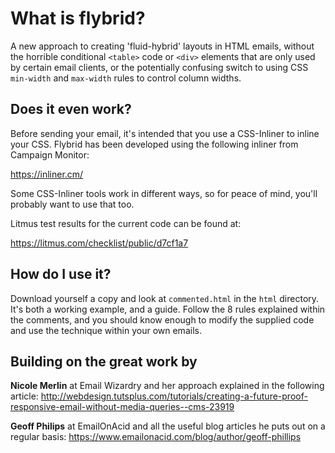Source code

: # What is flybrid?

A new approach to creating 'fluid-hybrid' layouts in HTML emails, without the horrible conditional `<table>` code or `<div>` elements that are only used by certain email clients, or the potentially confusing switch to using CSS `min-width` and `max-width` rules to control column widths.

## Does it even work?

Before sending your email, it's intended that you use a CSS-Inliner to inline your CSS. Flybrid has been developed using the following inliner from Campaign Monitor:

https://inliner.cm/

Some CSS-Inliner tools work in different ways, so for peace of mind, you'll probably want to use that too.

Litmus test results for the current code can be found at:

https://litmus.com/checklist/public/d7cf1a7

## How do I use it?

Download yourself a copy and look at `commented.html` in the `html` directory. It's both a working example, and a guide. Follow the 8 rules explained within the comments, and you should know enough to modify the supplied code and use the technique within your own emails.

## Building on the great work by

 **Nicole Merlin** at Email Wizardry and her approach explained in the following article: http://webdesign.tutsplus.com/tutorials/creating-a-future-proof-responsive-email-without-media-queries--cms-23919
 
**Geoff Philips** at EmailOnAcid and all the useful blog articles he puts out on a regular basis:
https://www.emailonacid.com/blog/author/geoff-phillips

§ Problem
Your job is to transcribe the records exactly and in full. Pictures are not part of the copy.

§ Answer box
Source code

: # What is flybrid?

A new approach to creating 'fluid-hybrid' layouts in HTML emails, without the horrible conditional `<table>` code or `<div>` elements that are only used by certain email clients, or the potentially confusing switch to using CSS `min-width` and `max-width` rules to control column widths.

## Does it even work?

Before sending your email, it's intended that you use a CSS-Inliner to inline your CSS. Flybrid has been developed using the following inliner from Campaign Monitor:

https://inliner.cm/

Some CSS-Inliner tools work in different ways, so for peace of mind, you'll probably want to use that too.

Litmus test results for the current code can be found at:

https://litmus.com/checklist/public/d7cf1a7

## How do I use it?

Download yourself a copy and look at `commented.html` in the `html` directory. It's both a working example, and a guide. Follow the 8 rules explained within the comments, and you should know enough to modify the supplied code and use the technique within your own emails.

## Building on the great work by

 **Nicole Merlin** at Email Wizardry and her approach explained in the following article: http://webdesign.tutsplus.com/tutorials/creating-a-future-proof-responsive-email-without-media-queries--cms-23919
 
**Geoff Philips** at EmailOnAcid and all the useful blog articles he puts out on a regular basis:
https://www.emailonacid.com/blog/author/geoff-phillips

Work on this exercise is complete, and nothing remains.